1.3ヶ月を目安に価格や販売方法の見直しをする
2.一般媒介契約から専任媒介契約への切り替えを検討する
3.媒介による仲介売却ではなく買取売却も検討してみる
3つのポイントを抑えておかないと、一般媒介契約を結んだにも関わらず手間ばかりかかってしまい、いつまでも不動産の売却ができず損をしてしまうかもしれません。
3つのポイントを抑えることで適切な販売活動ができます。
1.3ヶ月を目安に価格や販売方法の見直しをする
一般媒介契約は3ヶ月の媒介期間で契約をするケースが多いです。
そのため、3ヶ月以内で販売できる価格を販売価格に設定することが多くなります。
3ヶ月が経過しても売れていないということは、販売価格が相場よりも高い可能性があります。
一般媒介契約を結んだからといって放置するのではなく、3ヶ月という期間を目安にして、販売価格の見直しをしていくのが良いでしょう。

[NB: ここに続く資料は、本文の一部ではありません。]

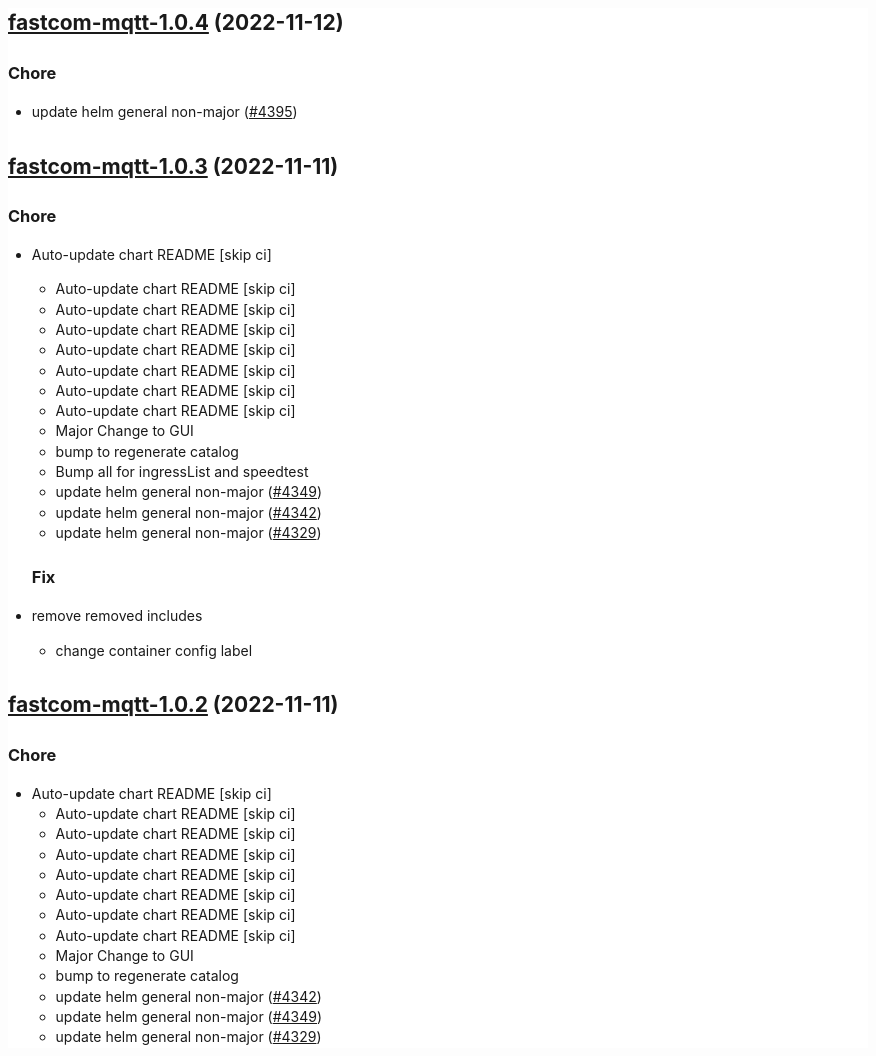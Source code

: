 
## [fastcom-mqtt-1.0.4](https://github.com/truecharts/charts/compare/fastcom-mqtt-1.0.3...fastcom-mqtt-1.0.4) (2022-11-12)

### Chore

- update helm general non-major ([#4395](https://github.com/truecharts/charts/issues/4395))
  
  


## [fastcom-mqtt-1.0.3](https://github.com/truecharts/charts/compare/fastcom-mqtt-0.0.35...fastcom-mqtt-1.0.3) (2022-11-11)

### Chore

- Auto-update chart README [skip ci]
  - Auto-update chart README [skip ci]
  - Auto-update chart README [skip ci]
  - Auto-update chart README [skip ci]
  - Auto-update chart README [skip ci]
  - Auto-update chart README [skip ci]
  - Auto-update chart README [skip ci]
  - Auto-update chart README [skip ci]
  - Major Change to GUI
  - bump to regenerate catalog
  - Bump all for ingressList and speedtest
  - update helm general non-major ([#4349](https://github.com/truecharts/charts/issues/4349))
  - update helm general non-major ([#4342](https://github.com/truecharts/charts/issues/4342))
  - update helm general non-major ([#4329](https://github.com/truecharts/charts/issues/4329))
  
  ### Fix

- remove removed includes
  - change container config label
  
  


## [fastcom-mqtt-1.0.2](https://github.com/truecharts/charts/compare/fastcom-mqtt-0.0.35...fastcom-mqtt-1.0.2) (2022-11-11)

### Chore

- Auto-update chart README [skip ci]
  - Auto-update chart README [skip ci]
  - Auto-update chart README [skip ci]
  - Auto-update chart README [skip ci]
  - Auto-update chart README [skip ci]
  - Auto-update chart README [skip ci]
  - Auto-update chart README [skip ci]
  - Auto-update chart README [skip ci]
  - Major Change to GUI
  - bump to regenerate catalog
  - update helm general non-major ([#4342](https://github.com/truecharts/charts/issues/4342))
  - update helm general non-major ([#4349](https://github.com/truecharts/charts/issues/4349))
  - update helm general non-major ([#4329](https://github.com/truecharts/charts/issues/4329))
  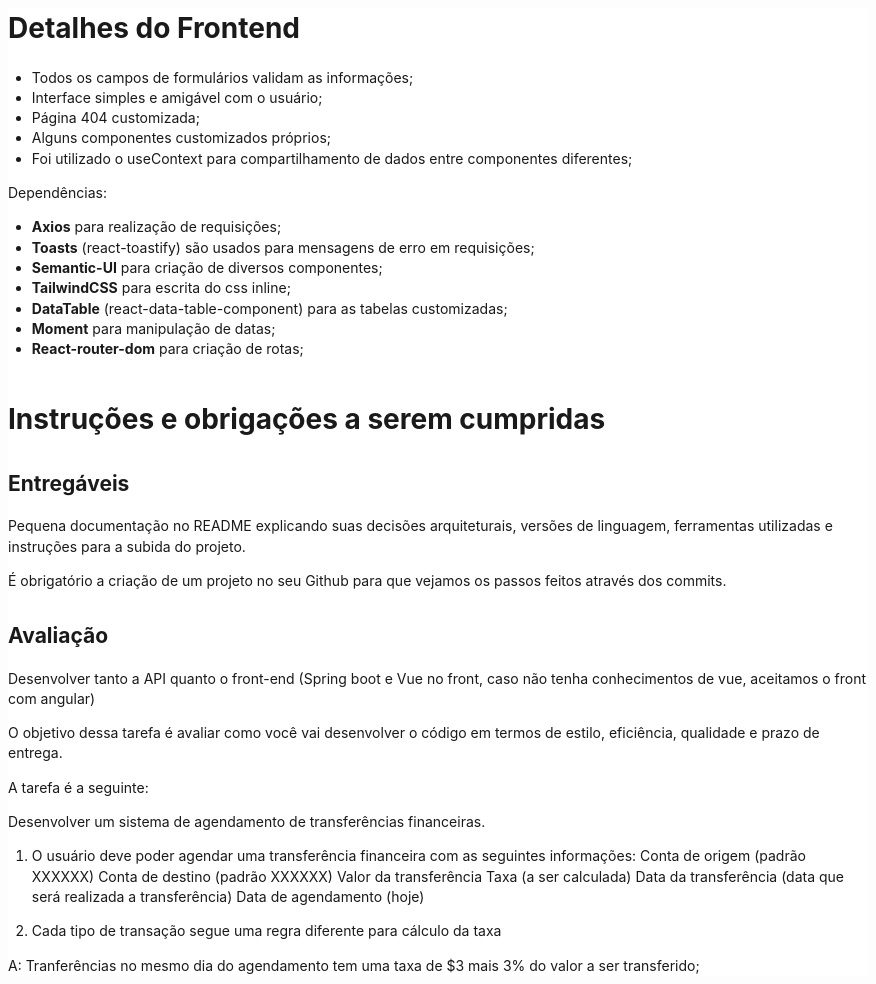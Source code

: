 # Detalhes do Frontend

- Todos os campos de formulários validam as informações;
- Interface simples e amigável com o usuário;
- Página 404 customizada;
- Alguns componentes customizados próprios;
- Foi utilizado o useContext para compartilhamento de dados entre componentes diferentes;

Dependências:
- **Axios** para realização de requisições;
- **Toasts** (react-toastify) são usados para mensagens de erro em requisições;
- **Semantic-UI** para criação de diversos componentes;
- **TailwindCSS** para escrita do css inline;
- **DataTable** (react-data-table-component) para as tabelas customizadas;
- **Moment** para manipulação de datas;
- **React-router-dom** para criação de rotas;


# Instruções e obrigações a serem cumpridas

## Entregáveis
 Pequena documentação no README explicando suas decisões arquiteturais, versões de linguagem,
ferramentas utilizadas e instruções para a subida do projeto.

 É obrigatório a criação de um projeto no seu Github para que vejamos os passos feitos
através dos commits.

## Avaliação

Desenvolver tanto a API quanto o front-end (Spring boot e Vue no front, caso não tenha conhecimentos de vue, aceitamos o front com angular)

O objetivo dessa tarefa é avaliar como você vai desenvolver o código em termos de estilo,
eficiência, qualidade e prazo de entrega.

A tarefa é a seguinte:

Desenvolver um sistema de agendamento de transferências financeiras.

1) O usuário deve poder agendar uma transferência financeira com as seguintes
 informações:
 Conta de origem (padrão XXXXXX)
 Conta de destino (padrão XXXXXX)
 Valor da transferência
 Taxa (a ser calculada)
 Data da transferência (data que será realizada a transferência)
 Data de agendamento (hoje)
 
2) Cada tipo de transação segue uma regra diferente para cálculo da taxa

 A: Tranferências no mesmo dia do agendamento tem uma taxa de $3 mais 3% do valor a
ser transferido;
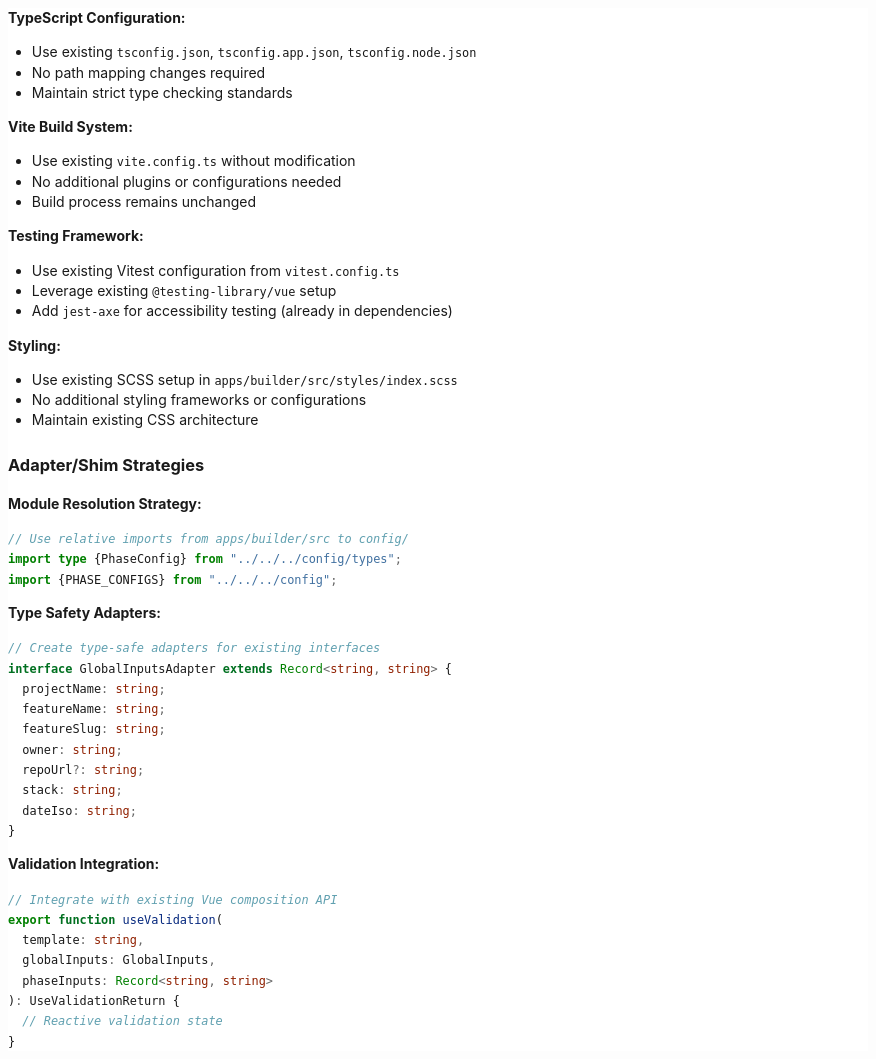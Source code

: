 **TypeScript Configuration:**

- Use existing `tsconfig.json`, `tsconfig.app.json`, `tsconfig.node.json`
- No path mapping changes required
- Maintain strict type checking standards

**Vite Build System:**

- Use existing `vite.config.ts` without modification
- No additional plugins or configurations needed
- Build process remains unchanged

**Testing Framework:**

- Use existing Vitest configuration from `vitest.config.ts`
- Leverage existing `@testing-library/vue` setup
- Add `jest-axe` for accessibility testing (already in dependencies)

**Styling:**

- Use existing SCSS setup in `apps/builder/src/styles/index.scss`
- No additional styling frameworks or configurations
- Maintain existing CSS architecture

### Adapter/Shim Strategies

**Module Resolution Strategy:**

```typescript
// Use relative imports from apps/builder/src to config/
import type {PhaseConfig} from "../../../config/types";
import {PHASE_CONFIGS} from "../../../config";
```

**Type Safety Adapters:**

```typescript
// Create type-safe adapters for existing interfaces
interface GlobalInputsAdapter extends Record<string, string> {
  projectName: string;
  featureName: string;
  featureSlug: string;
  owner: string;
  repoUrl?: string;
  stack: string;
  dateIso: string;
}
```

**Validation Integration:**

```typescript
// Integrate with existing Vue composition API
export function useValidation(
  template: string,
  globalInputs: GlobalInputs,
  phaseInputs: Record<string, string>
): UseValidationReturn {
  // Reactive validation state
}
```
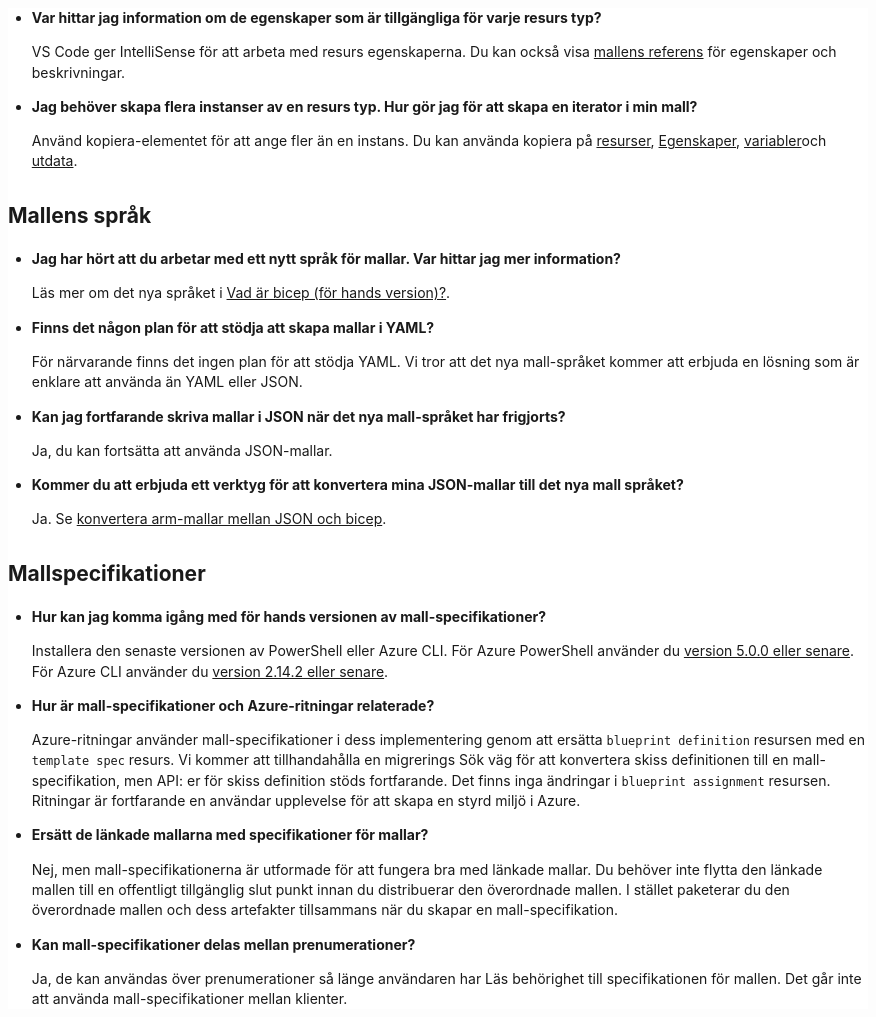 * **Var hittar jag information om de egenskaper som är tillgängliga för varje resurs typ?**

  VS Code ger IntelliSense för att arbeta med resurs egenskaperna. Du kan också visa [mallens referens](/azure/templates/) för egenskaper och beskrivningar.

* **Jag behöver skapa flera instanser av en resurs typ. Hur gör jag för att skapa en iterator i min mall?**

  Använd kopiera-elementet för att ange fler än en instans. Du kan använda kopiera på [resurser](copy-resources.md), [Egenskaper](copy-properties.md), [variabler](copy-variables.md)och [utdata](copy-outputs.md).

## <a name="template-language"></a>Mallens språk

* **Jag har hört att du arbetar med ett nytt språk för mallar. Var hittar jag mer information?**

  Läs mer om det nya språket i [Vad är bicep (för hands version)?](bicep-overview.md).

* **Finns det någon plan för att stödja att skapa mallar i YAML?**

  För närvarande finns det ingen plan för att stödja YAML. Vi tror att det nya mall-språket kommer att erbjuda en lösning som är enklare att använda än YAML eller JSON.

* **Kan jag fortfarande skriva mallar i JSON när det nya mall-språket har frigjorts?**

  Ja, du kan fortsätta att använda JSON-mallar.

* **Kommer du att erbjuda ett verktyg för att konvertera mina JSON-mallar till det nya mall språket?**

  Ja. Se [konvertera arm-mallar mellan JSON och bicep](bicep-decompile.md).

## <a name="template-specs"></a>Mallspecifikationer

* **Hur kan jag komma igång med för hands versionen av mall-specifikationer?**

  Installera den senaste versionen av PowerShell eller Azure CLI. För Azure PowerShell använder du [version 5.0.0 eller senare](/powershell/azure/install-az-ps). För Azure CLI använder du [version 2.14.2 eller senare](/cli/azure/install-azure-cli).

* **Hur är mall-specifikationer och Azure-ritningar relaterade?**

  Azure-ritningar använder mall-specifikationer i dess implementering genom att ersätta `blueprint definition` resursen med en `template spec` resurs. Vi kommer att tillhandahålla en migrerings Sök väg för att konvertera skiss definitionen till en mall-specifikation, men API: er för skiss definition stöds fortfarande. Det finns inga ändringar i `blueprint assignment` resursen. Ritningar är fortfarande en användar upplevelse för att skapa en styrd miljö i Azure.

* **Ersätt de länkade mallarna med specifikationer för mallar?**

  Nej, men mall-specifikationerna är utformade för att fungera bra med länkade mallar. Du behöver inte flytta den länkade mallen till en offentligt tillgänglig slut punkt innan du distribuerar den överordnade mallen. I stället paketerar du den överordnade mallen och dess artefakter tillsammans när du skapar en mall-specifikation.

* **Kan mall-specifikationer delas mellan prenumerationer?**

  Ja, de kan användas över prenumerationer så länge användaren har Läs behörighet till specifikationen för mallen. Det går inte att använda mall-specifikationer mellan klienter.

2.一般媒介契約から専任媒介契約への切り替えを検討する
一般媒介契約を複数の不動産会社と結ぶことで、信頼できる不動産会社が見つかったのであれば、専任媒介契約への切り替えも検討してみるのがいいでしょう。
一般媒介契約から専任媒介契約に切り替えることで、不動産会社としても信頼して任せてくれたということが伝わりますし、より一層、販売活動に力を入れてくれる可能性もあります。
専任媒介契約に切り替えることで、不動産会社からの販売状況の報告も義務化されますので、1社の不動産会社とより密なやり取りをしていくことができるでしょう。
3.媒介による仲介売却ではなく買取売却も検討してみる
不動産を売却する方法として、仲介売却だけでなく、買取売却も選択肢になってきます。
一般媒介契約では、不動産会社に仲介を依頼して買いたい人を探してもらいますが、買いたい人が見つからない場合、いつまでたっても売れない状態が続いてしまいます。
一方で、買取売却の場合は、不動産会社が買主になりますので早期売却をすることができます。
もちろん、買取価格になってしまうなどのデメリットはありますが、一般媒介契約でいつまでたっても売れないという場合、買取の査定も依頼してみるというのは1つの方法といえるでしょう。
一般媒介契約と専任媒介契約との違いを解説
ここからは一般媒介契約と他の媒介契約との違いを解説していきます。
媒介契約は、一般媒介契約を含む3つの種類があります。
・一般媒介契約
・専任媒介契約
・専属専任媒介契約
一般媒介契約の特徴を基準にした、専任媒介契約との違いを図でまとめました。
一般媒介契約のまとめ
一般媒介契約は、2社以上の不動産会社と同時に媒介契約を結ぶことができます。
一般媒介契約に向いている人としては、
・人気エリアの不動産を売却したい人
・不動産会社選びで失敗したくない人
・近所に内緒で売却活動したい人
こういった人におすすめの媒介契約になります。
一般媒介契約を結んだ後、3ヶ月経過しても販売活動が進んでいないようなら、
・販売価格を見直す
・専任媒介契約へ切り替える
・買取売却も検討する
こういった対策を検討するのが良いでしょう。
不動産売却に踏み切るのが不安という人は、まずは一般媒介契約で複数の不動産会社に依頼をする。その上で、慣れてきたら価格の見直しや不動産会社の厳選をしていくというのは良いでしょう。
媒介契約は不動産売却を始める最初のステップといえます。一般媒介契約がご自身に合っているのか、メリット、デメリットをよく理解した上で、不動産の売却活動に取り組んでいきましょう。